Saved entries
#####

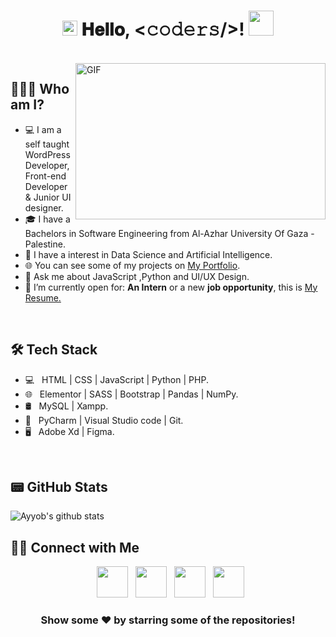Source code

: <h1 align="center">
  <img src="GIF/Earth.gif" width="24px">
  𝐇𝐞𝐥𝐥𝐨, &lt;𝚌𝚘𝚍𝚎𝚛𝚜/&gt;!
  <img src="GIF/Hi.gif" width="40px" />
</h1>
<br>
<img align="right" height="250" width="400" alt="GIF" src="https://camo.githubusercontent.com/86a3b6db470f1a0429f7355c08d1edabf3d2c804/68747470733a2f2f6d69726f2e6d656469756d2e636f6d2f6d61782f313336302f312a495247486d69477361313673746564517649615a66772e676966"/>

## 👨🏻‍💻 Who am I?
 
- 💻 I am a self taught WordPress Developer, Front-end Developer & Junior UI designer.
- 🎓 I have a Bachelors in Software Engineering from Al-Azhar University Of Gaza - Palestine.
- 📝 I have a interest in Data Science and Artificial Intelligence.
- 🌐 You can see some of my projects on [My Portfolio](https://mostaql.com/u/Ayyobsam/portfolio).
- 💬 Ask me about JavaScript ,Python and UI/UX Design.
- 🤔 I’m currently open for: <b>An Intern</b> or a new <b>job opportunity</b>, this is <a href="https://docs.google.com/document/d/1qggV_DpwPrKiV-SDh7XivGL7TjAQFUnT/edit?usp=share_link&ouid=115396013903992046630&rtpof=true&sd=true" target="_blank">My Resume.</a>
</pre>

<br>

## 🛠 Tech Stack
 
- 💻 &nbsp; HTML | CSS | JavaScript | Python | PHP.
- 🌐 &nbsp; Elementor | SASS | Bootstrap | Pandas | NumPy.
- 🛢 &nbsp; MySQL | Xampp.
- 🔧 &nbsp; PyCharm | Visual Studio code | Git.
- 🖥 &nbsp; Adobe Xd | Figma.

<br>

## 📟 GitHub Stats
![Ayyob's github stats](https://github-readme-stats.vercel.app/api?username=ayyobabuiyada&show_icons=true&title_color=fff&icon_color=79ff97&text_color=9f9f9f&bg_color=151515)


## 🤝🏻 Connect with Me

<p align="center">
&nbsp; <a href="https://twitter.com/ayyobsam" target="_blank" rel="noopener noreferrer"><img src="https://img.icons8.com/plasticine/100/000000/twitter.png" width="50" /></a>  
&nbsp; <a href="https://www.instagram.com/ayyobsam/" target="_blank" rel="noopener noreferrer"><img src="https://img.icons8.com/plasticine/100/000000/instagram-new.png" width="50" /></a>  
&nbsp; <a href="https://www.linkedin.com/in/ayyobabuiyada/" target="_blank" rel="noopener noreferrer"><img src="https://img.icons8.com/plasticine/100/000000/linkedin.png" width="50" /></a>
&nbsp; <a href="mailto:ayyobabuiyada@gmail.com" target="_blank" rel="noopener noreferrer"><img src="https://img.icons8.com/plasticine/100/000000/gmail.png"  width="50" /></a>
</p>

<div align="center">

### Show some ❤️ by starring some of the repositories!

</div>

#####

## WHAT TO WORK ON
Without carrying over any picture, retype the records above word for word.

## THE COMPLETED TASK
Source code

: <h1 align="center">
  <img src="GIF/Earth.gif" width="24px">
  𝐇𝐞𝐥𝐥𝐨, &lt;𝚌𝚘𝚍𝚎𝚛𝚜/&gt;!
  <img src="GIF/Hi.gif" width="40px" />
</h1>
<br>
<img align="right" height="250" width="400" alt="GIF" src="https://camo.githubusercontent.com/86a3b6db470f1a0429f7355c08d1edabf3d2c804/68747470733a2f2f6d69726f2e6d656469756d2e636f6d2f6d61782f313336302f312a495247486d69477361313673746564517649615a66772e676966"/>

## 👨🏻‍💻 Who am I?
 
- 💻 I am a self taught WordPress Developer, Front-end Developer & Junior UI designer.
- 🎓 I have a Bachelors in Software Engineering from Al-Azhar University Of Gaza - Palestine.
- 📝 I have a interest in Data Science and Artificial Intelligence.
- 🌐 You can see some of my projects on [My Portfolio](https://mostaql.com/u/Ayyobsam/portfolio).
- 💬 Ask me about JavaScript ,Python and UI/UX Design.
- 🤔 I’m currently open for: <b>An Intern</b> or a new <b>job opportunity</b>, this is <a href="https://docs.google.com/document/d/1qggV_DpwPrKiV-SDh7XivGL7TjAQFUnT/edit?usp=share_link&ouid=115396013903992046630&rtpof=true&sd=true" target="_blank">My Resume.</a>
</pre>

<br>

## 🛠 Tech Stack
 
- 💻 &nbsp; HTML | CSS | JavaScript | Python | PHP.
- 🌐 &nbsp; Elementor | SASS | Bootstrap | Pandas | NumPy.
- 🛢 &nbsp; MySQL | Xampp.
- 🔧 &nbsp; PyCharm | Visual Studio code | Git.
- 🖥 &nbsp; Adobe Xd | Figma.

<br>

## 📟 GitHub Stats
![Ayyob's github stats](https://github-readme-stats.vercel.app/api?username=ayyobabuiyada&show_icons=true&title_color=fff&icon_color=79ff97&text_color=9f9f9f&bg_color=151515)


## 🤝🏻 Connect with Me

<p align="center">
&nbsp; <a href="https://twitter.com/ayyobsam" target="_blank" rel="noopener noreferrer"><img src="https://img.icons8.com/plasticine/100/000000/twitter.png" width="50" /></a>  
&nbsp; <a href="https://www.instagram.com/ayyobsam/" target="_blank" rel="noopener noreferrer"><img src="https://img.icons8.com/plasticine/100/000000/instagram-new.png" width="50" /></a>  
&nbsp; <a href="https://www.linkedin.com/in/ayyobabuiyada/" target="_blank" rel="noopener noreferrer"><img src="https://img.icons8.com/plasticine/100/000000/linkedin.png" width="50" /></a>
&nbsp; <a href="mailto:ayyobabuiyada@gmail.com" target="_blank" rel="noopener noreferrer"><img src="https://img.icons8.com/plasticine/100/000000/gmail.png"  width="50" /></a>
</p>

<div align="center">

### Show some ❤️ by starring some of the repositories!

</div>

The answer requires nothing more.